We want to open a Julia session with multithreads. So, we need to type in the terminal (in the code folder):
julia -t 2
And now inside Julia:
using Distributed
addprocs(4)
@everywhere using PhyloNetworks
@everywhere using SNaQ
## read table of CF
d_sp = readtableCF("../results/09-tableCF_species.csv"); # "DataCF" object for use in snaq!
#read in the species tree from ASTRAL as a starting point
T_sp = readnewick("../results/07-species-tree-astral4.tre")
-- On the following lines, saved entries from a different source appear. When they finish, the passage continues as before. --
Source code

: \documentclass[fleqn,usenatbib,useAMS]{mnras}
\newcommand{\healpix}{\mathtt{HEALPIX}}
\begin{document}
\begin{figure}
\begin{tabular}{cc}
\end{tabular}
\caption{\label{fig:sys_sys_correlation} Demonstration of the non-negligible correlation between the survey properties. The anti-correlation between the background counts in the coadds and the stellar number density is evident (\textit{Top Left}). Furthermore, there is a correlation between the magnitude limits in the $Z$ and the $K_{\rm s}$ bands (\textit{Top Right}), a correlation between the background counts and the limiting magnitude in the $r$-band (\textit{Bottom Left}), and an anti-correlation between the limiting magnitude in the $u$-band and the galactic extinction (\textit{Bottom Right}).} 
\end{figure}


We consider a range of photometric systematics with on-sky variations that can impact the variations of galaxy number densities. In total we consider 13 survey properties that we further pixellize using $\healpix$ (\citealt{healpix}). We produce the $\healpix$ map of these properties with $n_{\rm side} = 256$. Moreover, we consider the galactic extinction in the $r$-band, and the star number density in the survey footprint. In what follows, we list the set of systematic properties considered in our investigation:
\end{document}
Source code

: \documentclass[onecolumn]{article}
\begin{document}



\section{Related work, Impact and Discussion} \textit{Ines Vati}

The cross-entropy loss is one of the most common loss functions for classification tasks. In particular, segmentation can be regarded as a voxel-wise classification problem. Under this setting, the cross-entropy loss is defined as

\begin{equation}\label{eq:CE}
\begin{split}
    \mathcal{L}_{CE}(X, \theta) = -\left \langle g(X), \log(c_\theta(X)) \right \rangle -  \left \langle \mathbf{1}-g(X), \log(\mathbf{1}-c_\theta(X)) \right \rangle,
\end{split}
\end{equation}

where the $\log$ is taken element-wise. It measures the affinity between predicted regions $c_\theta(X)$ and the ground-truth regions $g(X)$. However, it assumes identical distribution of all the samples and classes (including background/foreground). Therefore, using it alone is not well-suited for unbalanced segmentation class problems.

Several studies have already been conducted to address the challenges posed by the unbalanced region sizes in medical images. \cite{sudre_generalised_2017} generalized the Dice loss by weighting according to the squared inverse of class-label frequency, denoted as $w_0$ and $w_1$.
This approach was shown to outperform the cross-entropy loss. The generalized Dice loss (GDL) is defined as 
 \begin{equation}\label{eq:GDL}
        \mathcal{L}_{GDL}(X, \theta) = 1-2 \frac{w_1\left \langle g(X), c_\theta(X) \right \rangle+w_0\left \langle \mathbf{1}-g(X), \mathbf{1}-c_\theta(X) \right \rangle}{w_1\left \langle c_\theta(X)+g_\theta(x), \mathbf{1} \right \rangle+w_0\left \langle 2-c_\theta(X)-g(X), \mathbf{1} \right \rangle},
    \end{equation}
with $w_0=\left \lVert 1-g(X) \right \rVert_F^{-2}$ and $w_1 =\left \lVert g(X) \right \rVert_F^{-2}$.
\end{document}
net = snaq!(T_sp, d_sp, runs=100, Nfail=200, filename= "../results/snaq/09-snaq-h1",seed=8485);
Note that this command will take several days to run, so we should leave it running somewhere in the background.
We get:
MaxNet is (Ae_sharonensis,Ae_longissima,(Ae_bicornis,(Ae_searsii,((Ae_tauschii,(((Ae_uniaristata,Ae_comosa)1:0.4918206502664954,(Ae_caudata,Ae_umbellulata)1:0.13449338165653227)1:0.00911821493436927,((T_boeoticum,T_urartu)1:1.6460105085783057,(H_vulgare,((Ae_speltoides,Ae_mutica)1:0.07124470208266999)#H26:0.14159810198824307::0.7563186990617421)1:0.1869824746969994)1:0.46325640725730144)0.99651:0.06048455134529327):0.16788568790821257,#H26:0.0::0.2436813009382579):0.45932787904385297)1:0.9296082436533977)1:0.5926597507029276)1;
with -loglik 201.8386327450107
from run number 85
And we can plot with:
using PhyloPlots
# net = readnewick("(Ae_sharonensis,Ae_longissima,(Ae_bicornis,(Ae_searsii,((Ae_tauschii,(((Ae_uniaristata,Ae_comosa)1:0.4918206502664954,(Ae_caudata,Ae_umbellulata)1:0.13449338165653227)1:0.00911821493436927,((T_boeoticum,T_urartu)1:1.6460105085783057,(H_vulgare,((Ae_speltoides,Ae_mutica)1:0.07124470208266999)#H26:0.14159810198824307::0.7563186990617421)1:0.1869824746969994)1:0.46325640725730144)0.99651:0.06048455134529327):0.16788568790821257,#H26:0.0::0.2436813009382579):0.45932787904385297)1:0.9296082436533977)1:0.5926597507029276)1;")
plot(net, showedgenumber=true)
We want to root on the outgroup:
rootonedge!(net, 21)
plot(net, showgamma=true)
Note that the backbone tree (the major tree) matches the one estimated by full concatenation and astral. To compare to Figure 5, we need to consider the following two clades:
- Comopyrum clade includes Aegilops comosa and Aegilops uniaristata.
- Sitopsis clade includes Aegilops bicornis, Aegilops longissima, Aegilops searsii, and Aegilops sharonensis.
SNaQ network finds a hybridization from the ancestor of Sitopsis into the ancestor of Ae mutica and Ae speltoides which does not appear in Figure 5. The closest is hybridization 3.